La plante, qui pare élégamment de bleu les champs normands au début de l’été, bénéficie d’un regain d’intérêt industriel. «Depuis 2018, il y a un déclic du côté des capacités de transformation, signale Bart Depourcq, le président de l’ALCE. En cinq ans, onze lignes de teillage supplémentaires ont été créées en Normandie.» Cette première étape de transformation consiste, pour schématiser, à passer de la paille à la fibre de lin. «Historiquement, des cultivateurs étaient devenus teilleurs. Dans les années 1970-1980, ils ont voulu se développer, mais ont eu du mal à basculer vers une industrialisation moderne, rembobine Jean-Louis Maurice, le PDG de la Linière du Ressault. La période 2010-2015 a été un tournant vers la modernisation.»

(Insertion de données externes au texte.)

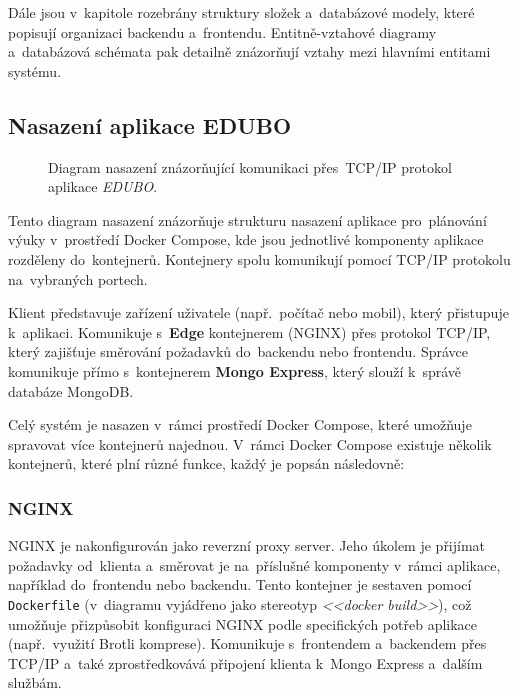 \documentclass[male,czech,api_bc]{kitheses}
\begin{document}
Dále jsou v~kapitole rozebrány struktury složek a~databázové modely, které popisují organizaci backendu a~frontendu. Entitně-vztahové diagramy a~databázová schémata pak detailně znázorňují vztahy mezi hlavními entitami systému.

\subsection{Nasazení aplikace EDUBO}

\begin{figure}[H]
	\centering
	\caption{Diagram nasazení znázorňující komunikaci přes~TCP/IP protokol aplikace \textit{EDUBO}.}
	\label{fig:deployment-diagram-1}
\end{figure}

Tento diagram nasazení znázorňuje strukturu nasazení aplikace pro~plánování výuky v~prostředí Docker Compose, kde jsou jednotlivé komponenty aplikace rozděleny do~kontejnerů. Kontejnery spolu komunikují pomocí TCP/IP protokolu na~vybraných portech.

Klient představuje zařízení uživatele (např.~počítač nebo mobil), který přistupuje k~aplikaci. Komunikuje s~\textbf{Edge} kontejnerem (NGINX) přes protokol TCP/IP, který zajišťuje směrování požadavků do~backendu nebo frontendu. Správce komunikuje přímo s~kontejnerem \textbf{Mongo Express}, který slouží k~správě databáze MongoDB.

Celý systém je nasazen v~rámci prostředí Docker Compose, které umožňuje spravovat více kontejnerů najednou. V~rámci Docker Compose existuje několik kontejnerů, které plní různé funkce, každý je popsán následovně:

\subsubsection{NGINX}
NGINX je nakonfigurován jako reverzní proxy server. Jeho úkolem je přijímat požadavky od~klienta a~směrovat je na~příslušné komponenty v~rámci aplikace, například do~frontendu nebo backendu. Tento kontejner je sestaven pomocí \texttt{Dockerfile} (v~diagramu vyjádřeno jako stereotyp \textit{<<docker build>>}), což umožňuje přizpůsobit konfiguraci NGINX podle specifických potřeb aplikace (např.~využití Brotli komprese). Komunikuje s~frontendem a~backendem přes TCP/IP a~také zprostředkovává připojení klienta k~Mongo Express a~dalším službám.
\end{document}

Son entreprise a inauguré, le 19 juin, au Neubourg (Eure), une nouvelle ligne de teillage pour 17 millions d’euros (environ 4 millions d’euros d’investissement pour la ligne elle-même). «Nous répondons à une demande du marché et envoyons un signal aux agriculteurs, explique Jean-Louis Maurice. Nous avons des certitudes sur l’amortissement, je ne vois pas pourquoi le marché s’effondrerait.» En 2022, la Coopérative de teillage du plateau du Neubourg avait investi 13 millions d’euros dans une ligne dans l’Eure. Fin août 2024, le groupe Depestele ouvrait une troisième usine, également dans l’Eure (20 millions d’euros). Le teillage français emploie désormais 1500 personnes, selon l’Alliance, pour 5000 emplois indirects.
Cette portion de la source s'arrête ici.